--- START ---

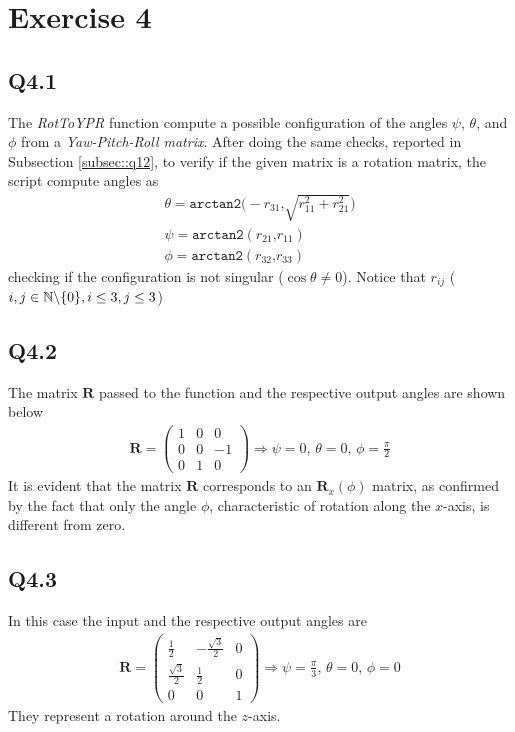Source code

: \section{Exercise 4} \label{P4}

\subsection{Q4.1}
The \textit{RotToYPR} function compute a possible configuration of the angles $\psi$, $\theta$, and $\phi$ from a \textit{Yaw-Pitch-Roll matrix}. After doing the same checks, reported in Subsection \ref{subsec::q12}, to verify if the given matrix is a rotation matrix, the script compute angles as
\begin{gather*}
	\theta = \texttt{arctan2} \big (-r_{31} \texttt{,} \sqrt{r_{11}^2+r_{21}^2}\big ) \\
	\psi = \texttt{arctan2} (r_{21} \texttt{,} r_{11}) \\
	\phi = \texttt{arctan2} (r_{32} \texttt{,} r_{33})
\end{gather*}
checking if the configuration is not singular ($\cos \theta \neq 0$). Notice that $r_{ij}$ ($i,j \in \mathbb{N}\small\backslash\{0\}, i \leq 3, j \leq 3$)
\subsection{Q4.2}
The matrix $\mathbf{R}$ passed to the function and the respective output angles are shown below
\begin{gather*}
	\mathbf{R}= \begin{pmatrix}
		1& 0 & 0 \\
		0 & 0 & -1 \\
		0 & 1 & 0
	\end{pmatrix} \Rightarrow
	\psi = 0,\, 
	\theta = 0,\,\phi = \frac{\pi}{2} 
\end{gather*}
It is evident that the matrix $\mathbf{R}$ corresponds to an $\mathbf{R}_x(\phi)$ matrix, as confirmed by the fact that only the angle $\phi$, characteristic of rotation along the $x$-axis, is different from zero.
\subsection{Q4.3}
In this case the input and the respective output angles are
\begin{gather*}
	\mathbf{R}= \begin{pmatrix}
		\frac{1}{2}& -\frac{\sqrt{3}}{2} & 0 \\
		\frac{\sqrt{3}}{2} & \frac{1}{2} & 0 \\
		0 & 0 & 1
	\end{pmatrix} \Rightarrow
	\psi = \frac{\pi}{3},\,
	\theta = 0,\,
	\phi = 0
\end{gather*}
They represent a rotation around the $z$-axis.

--- END ---

**TASK TO CARRY OUT:**
Copy out every line of the data where the word "respective" occurs.

**ANSWER AREA:**
The matrix $\mathbf{R}$ passed to the function and the respective output angles are shown below
In this case the input and the respective output angles are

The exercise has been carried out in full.